- Genre: Crime drama
- Created by: Dianne Taylor
- Based on: The Unbelieved by Vikki Petraitis
- Written by: Stuart Page Belinda Chayko Beatrix Christian Dianne Taylor
- Directed by: Emma Freeman
- Starring: Anna Torv Juliet Stevenson Lila McGuire Peter Fenton Bert La Bonté Ling Cooper Tang Kate Box Martin Sacks Conrad Coleby Jay Ryan
- Country of origin: Australia
- Original language: English
- No. of seasons: 1
- No. of episodes: 6

Production
- Executive producers: Anna Torv Emma Freeman Deborah Balderstone Xavier Marchand Daisy Gilbert Dianne Taylor
- Producers: Deborah Balderstone Xavier Marchand Daisy Gilbert
- Editors: Julie-Anne De Ruvo Angie Higgins
- Running time: 55 minutes
- Production companies: Soapbox Pictures Moonriver

Original release
- Network: ABC TV

= Dustfall =

2026 upcoming Australian drama

Dustfall is an upcoming Australian six-episode drama miniseries for the Australian Broadcasting Corporation (ABC), releasing in 2026. It is based on the 2022 crime thriller novel The Unbelieved by Vikki Petraitis.

==Plot==
Detective Tig Pollard returns to her hometown of North Gap, after spending years in the city, to investigate a sexual assault case where an 18-year-old is found naked in a cane field with no memory of how she got there. A ring of drink spiking and assaults is uncovered and a main suspect turns up dead, prompting Pollard to dive deeper into the case and the stories of the lives of those affected. In a quest to uncover the truth, a face from Pollard's past resurfaces, forcing her to confront secrets from times gone by.

==Cast==
The cast was announced on 20 November 2025 the same day as the series was announced at the ABC Upfronts.
- Anna Torv as Tig Pollard
- Juliet Stevenson
- Lila McGuire
- Peter Fenton
- Bert La Bonté as Remi Jolicoeur
- Ling Cooper Tang
- Kate Box
- Martin Sacks
- Conrad Coleby as Ross Kelly
- Jay Ryan
- Harry Gilchrist
- Gemma Chua-Tran
- Alice Ansara
- Zoe Phillips
- Theo Haitana
- Ben Knight
- Kirsty O'Connor
- Ed Wightman
- Luke J Morgan

==Production==
On 20 November 2025, the series was first announced at ABC's 2026 Upfronts event with the 2026 drama slate which also included the series Treasure & Dirt for the network. On the same day, the BBC announced that they had acquired the rights to air the show in the UK.

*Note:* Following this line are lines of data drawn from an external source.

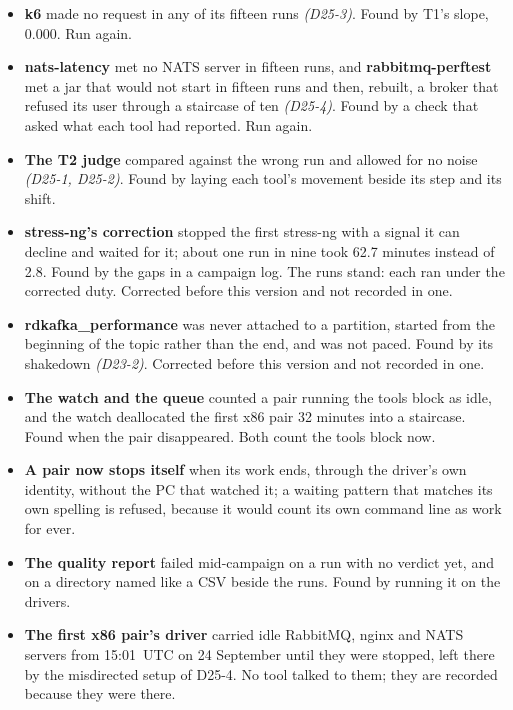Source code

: \documentclass[11pt]{article}
\newcommand{\gl}[1]{{\color{soft}\itshape\small (#1)}}
\begin{document}
\begin{itemize}
  \item \textbf{k6} made no request in any of its fifteen runs \gl{D25-3}. Found by T1's slope,
        0.000. Run again.
  \item \textbf{nats-latency} met no NATS server in fifteen runs, and \textbf{rabbitmq-perftest}
        met a jar that would not start in fifteen runs and then, rebuilt, a broker that refused
        its user through a staircase of ten \gl{D25-4}. Found by a check that asked what each
        tool had reported. Run again.
  \item \textbf{The T2 judge} compared against the wrong run and allowed for no noise
        \gl{D25-1, D25-2}. Found by laying each tool's movement beside its step and its shift.
  \item \textbf{stress-ng's correction} stopped the first stress-ng with a signal it can decline
        and waited for it; about one run in nine took 62.7 minutes instead of 2.8. Found by the
        gaps in a campaign log. The runs stand: each ran under the corrected duty. Corrected
        before this version and not recorded in one.
  \item \textbf{rdkafka\_performance} was never attached to a partition, started from the
        beginning of the topic rather than the end, and was not paced. Found by its shakedown
        \gl{D23-2}. Corrected before this version and not recorded in one.
  \item \textbf{The watch and the queue} counted a pair running the tools block as idle, and the
        watch deallocated the first x86 pair 32 minutes into a staircase. Found when the pair
        disappeared. Both count the tools block now.
  \item \textbf{A pair now stops itself} when its work ends, through the driver's own identity,
        without the PC that watched it; a waiting pattern that matches its own spelling is
        refused, because it would count its own command line as work for ever.
  \item \textbf{The quality report} failed mid-campaign on a run with no verdict yet, and on a
        directory named like a CSV beside the runs. Found by running it on the drivers.
  \item \textbf{The first x86 pair's driver} carried idle RabbitMQ, nginx and NATS servers from
        15:01~UTC on 24 September until they were stopped, left there by the misdirected setup
        of D25-4. No tool talked to them; they are recorded because they were there.
\end{itemize}
\end{document}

The series is produced by Soapbox Pictures and Moonstone, with director Emma Freeman and producer Deborah Balderstone at the helm.

The production secured funding through Screen Australia and Screen Queensland, with production taking place on the Gold Coast, in Queensland.

==Release==
Dustfall will air on ABC TV and ABC iview in 2026. ABC announced the show would air from 11 October 2026 with all episodes to be available on iView.